Python UTF-8 Lowercase Turkish Specific Letter

Asked 26/9, 2013 at 14:25 Answered 23/5, 2024 at 1:26

with using python 2.7:

>myCity = 'Isparta'
>myCity.lower()
>'isparta'
#-should be-
>'ısparta'

tried some decoding, (like, myCity.decode("utf-8").lower()) but could not find how to do it.

how can lower this kinds of letters? ('I' > 'ı', 'İ' > 'i' etc)

EDIT: In Turkish, lower case of 'I' is 'ı'. Upper case of 'i' is 'İ'

Homeopathy answered 26/9, 2013 at 14:25 Comment(6)

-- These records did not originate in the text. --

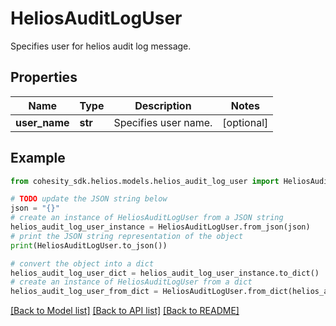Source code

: # HeliosAuditLogUser

Specifies user for helios audit log message.

## Properties

Name | Type | Description | Notes
------------ | ------------- | ------------- | -------------
**user_name** | **str** | Specifies user name. | [optional] 

## Example

```python
from cohesity_sdk.helios.models.helios_audit_log_user import HeliosAuditLogUser

# TODO update the JSON string below
json = "{}"
# create an instance of HeliosAuditLogUser from a JSON string
helios_audit_log_user_instance = HeliosAuditLogUser.from_json(json)
# print the JSON string representation of the object
print(HeliosAuditLogUser.to_json())

# convert the object into a dict
helios_audit_log_user_dict = helios_audit_log_user_instance.to_dict()
# create an instance of HeliosAuditLogUser from a dict
helios_audit_log_user_from_dict = HeliosAuditLogUser.from_dict(helios_audit_log_user_dict)
```
[[Back to Model list]](../README.md#documentation-for-models) [[Back to API list]](../README.md#documentation-for-api-endpoints) [[Back to README]](../README.md)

Is that an ASCII capital letter Eye? If it's some non-ASCII character that looks like an ASCII character, it would be wise to name it unambigously (for example, by including the code point). – Kadiyevka 26/9, 2013 at 14:28

it is the ASCII capital letter, I. – Homeopathy 26/9, 2013 at 14:29

Is there a language wherein the lowercase version of ASCII capital I ("I") is something other than ASCII lowercase I ("i")? otherwise, I'm horribly confused by this question, because what you are showing is exactly the proper behavior. – Pimentel 26/9, 2013 at 14:37

@KenB: Turkish for example. Which is why that culture is a common test for i18n-proofing code that compares user input with string literals. – Krantz 26/9, 2013 at 15:3

@Jeff Atwood once write about that, it is better you read this article Also, this is the best article written about the Turkish Locale I guess. – Mcfarlane 26/9, 2013 at 15:14

Well that is just darn interesting. I learned something new today. @FallenAngel, great link – Pimentel 26/9, 2013 at 15:47

Some have suggested using the tr_TR.utf8 locale. At least on Ubuntu, perhaps related to this bug, setting this locale does not produce the desired result:

import locale
locale.setlocale(locale.LC_ALL, 'tr_TR.utf8')

myCity = u'Isparta İsparta'
print(myCity.lower())
# isparta isparta

So if this bug affects you, as a workaround you could perform this translation yourself:

lower_map = {
    ord(u'I'): u'ı',
    ord(u'İ'): u'i',
    }

myCity = u'Isparta İsparta'
lowerCity = myCity.translate(lower_map)
print(lowerCity)
# ısparta isparta

prints

ısparta isparta

Torin answered 26/9, 2013 at 14:54 Comment(2)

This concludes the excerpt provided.